Look through the data below for the line with "# fandom quiz" and the line with "A Nike Run Clone Using Realm :)", then transcribe exactly from the first through the second, leaving out all pictures.

[EXTRACTED DATA]

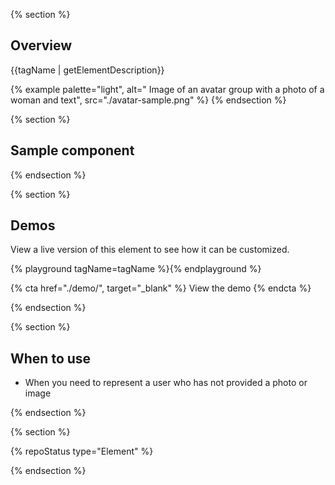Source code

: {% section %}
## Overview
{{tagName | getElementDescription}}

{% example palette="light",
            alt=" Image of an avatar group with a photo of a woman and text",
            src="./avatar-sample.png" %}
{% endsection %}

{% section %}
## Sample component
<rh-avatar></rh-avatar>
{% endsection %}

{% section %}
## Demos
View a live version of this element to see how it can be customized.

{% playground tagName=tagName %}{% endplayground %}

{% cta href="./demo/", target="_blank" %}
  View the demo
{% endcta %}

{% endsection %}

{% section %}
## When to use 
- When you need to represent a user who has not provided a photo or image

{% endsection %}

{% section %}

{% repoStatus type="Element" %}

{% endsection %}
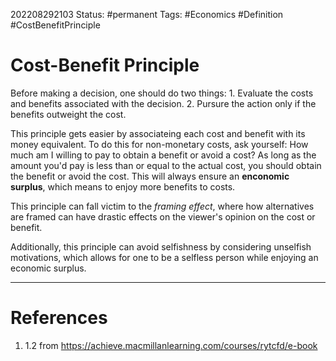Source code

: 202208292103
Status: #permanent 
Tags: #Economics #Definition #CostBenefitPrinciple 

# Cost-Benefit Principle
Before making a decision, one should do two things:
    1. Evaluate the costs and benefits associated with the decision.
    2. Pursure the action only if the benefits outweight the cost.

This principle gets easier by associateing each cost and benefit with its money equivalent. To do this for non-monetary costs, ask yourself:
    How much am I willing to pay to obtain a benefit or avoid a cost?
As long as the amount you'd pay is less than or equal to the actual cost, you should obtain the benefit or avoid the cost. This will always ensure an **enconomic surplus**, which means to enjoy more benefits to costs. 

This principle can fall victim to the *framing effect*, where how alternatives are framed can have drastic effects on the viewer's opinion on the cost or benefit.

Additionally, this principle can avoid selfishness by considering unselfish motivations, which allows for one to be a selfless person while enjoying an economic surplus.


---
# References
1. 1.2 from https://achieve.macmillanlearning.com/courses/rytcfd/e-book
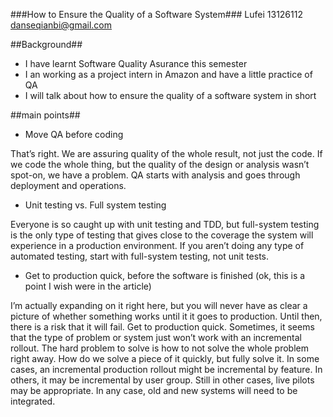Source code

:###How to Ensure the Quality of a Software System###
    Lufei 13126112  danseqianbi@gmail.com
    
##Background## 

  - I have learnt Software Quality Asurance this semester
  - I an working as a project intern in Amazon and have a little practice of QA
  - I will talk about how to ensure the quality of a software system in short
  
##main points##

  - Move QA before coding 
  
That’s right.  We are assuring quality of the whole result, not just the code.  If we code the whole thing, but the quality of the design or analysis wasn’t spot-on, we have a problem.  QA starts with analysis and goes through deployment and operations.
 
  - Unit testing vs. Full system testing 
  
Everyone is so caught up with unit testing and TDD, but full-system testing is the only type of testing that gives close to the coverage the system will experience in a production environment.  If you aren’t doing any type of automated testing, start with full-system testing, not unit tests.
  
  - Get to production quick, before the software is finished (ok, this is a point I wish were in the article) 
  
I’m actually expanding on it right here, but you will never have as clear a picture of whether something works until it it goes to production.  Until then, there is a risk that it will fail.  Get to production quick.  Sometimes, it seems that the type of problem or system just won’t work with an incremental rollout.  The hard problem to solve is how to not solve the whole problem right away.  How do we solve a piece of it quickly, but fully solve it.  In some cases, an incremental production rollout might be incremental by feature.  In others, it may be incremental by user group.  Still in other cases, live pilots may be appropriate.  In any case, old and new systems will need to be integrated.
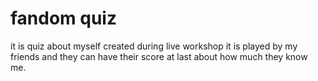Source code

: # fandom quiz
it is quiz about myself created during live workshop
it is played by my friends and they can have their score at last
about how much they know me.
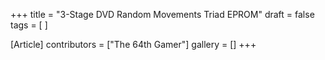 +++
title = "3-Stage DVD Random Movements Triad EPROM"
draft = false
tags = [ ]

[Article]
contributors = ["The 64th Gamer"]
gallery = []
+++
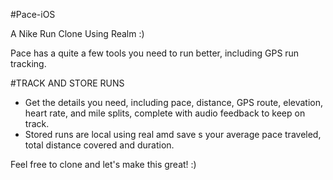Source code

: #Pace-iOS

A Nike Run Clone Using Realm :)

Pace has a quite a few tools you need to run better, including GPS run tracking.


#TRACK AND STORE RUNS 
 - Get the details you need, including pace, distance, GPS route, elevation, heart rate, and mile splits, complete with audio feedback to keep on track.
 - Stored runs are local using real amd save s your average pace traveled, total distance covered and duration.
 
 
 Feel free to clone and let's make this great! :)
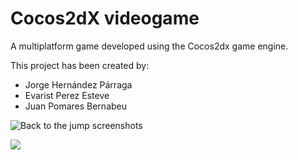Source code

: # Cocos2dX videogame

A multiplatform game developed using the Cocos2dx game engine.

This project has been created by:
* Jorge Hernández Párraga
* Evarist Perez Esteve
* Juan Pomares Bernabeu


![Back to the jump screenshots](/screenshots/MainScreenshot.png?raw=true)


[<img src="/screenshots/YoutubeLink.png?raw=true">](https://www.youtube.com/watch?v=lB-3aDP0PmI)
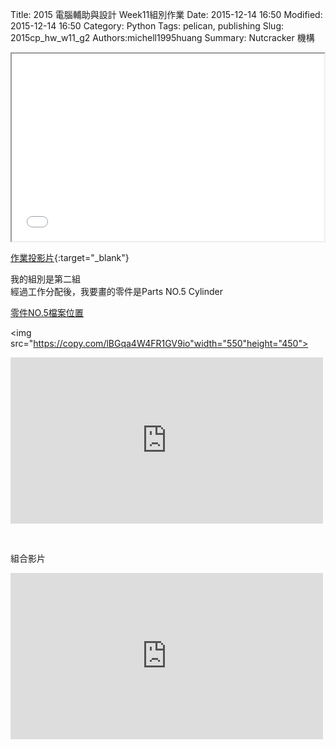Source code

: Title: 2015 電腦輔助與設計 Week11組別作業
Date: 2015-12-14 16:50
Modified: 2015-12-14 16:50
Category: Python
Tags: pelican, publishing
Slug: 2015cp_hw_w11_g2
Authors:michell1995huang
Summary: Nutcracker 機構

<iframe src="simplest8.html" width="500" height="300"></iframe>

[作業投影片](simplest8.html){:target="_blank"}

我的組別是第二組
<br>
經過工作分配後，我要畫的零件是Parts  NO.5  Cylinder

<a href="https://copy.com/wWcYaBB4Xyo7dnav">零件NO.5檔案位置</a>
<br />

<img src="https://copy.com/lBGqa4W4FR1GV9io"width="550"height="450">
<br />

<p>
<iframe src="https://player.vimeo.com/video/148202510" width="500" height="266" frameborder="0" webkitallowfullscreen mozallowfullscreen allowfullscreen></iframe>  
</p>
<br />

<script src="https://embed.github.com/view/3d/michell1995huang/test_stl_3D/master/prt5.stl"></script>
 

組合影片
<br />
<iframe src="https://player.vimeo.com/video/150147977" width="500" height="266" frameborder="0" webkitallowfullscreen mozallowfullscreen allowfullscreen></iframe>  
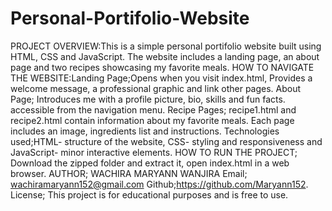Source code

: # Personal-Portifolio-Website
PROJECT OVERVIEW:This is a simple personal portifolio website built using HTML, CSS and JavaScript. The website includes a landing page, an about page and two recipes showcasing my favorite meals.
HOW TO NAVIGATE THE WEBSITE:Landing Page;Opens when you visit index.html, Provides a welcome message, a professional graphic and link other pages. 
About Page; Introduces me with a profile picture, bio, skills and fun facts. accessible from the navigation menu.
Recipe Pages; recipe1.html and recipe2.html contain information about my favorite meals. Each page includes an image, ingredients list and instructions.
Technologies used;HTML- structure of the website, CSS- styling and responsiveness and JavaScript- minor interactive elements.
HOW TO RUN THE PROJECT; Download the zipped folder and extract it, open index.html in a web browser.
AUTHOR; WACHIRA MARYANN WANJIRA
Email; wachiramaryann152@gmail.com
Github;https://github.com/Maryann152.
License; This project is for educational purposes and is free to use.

[/EXTRACTED DATA]

◆ COMPLETED EXERCISE:
: # fandom quiz
it is quiz about myself created during live workshop
it is played by my friends and they can have their score at last
about how much they know me.
 +++
title = "3-Stage DVD Random Movements Triad EPROM"
draft = false
tags = [ ]

[Article]
contributors = ["The 64th Gamer"]
gallery = []
+++
Source code

: #Pace-iOS

A Nike Run Clone Using Realm :)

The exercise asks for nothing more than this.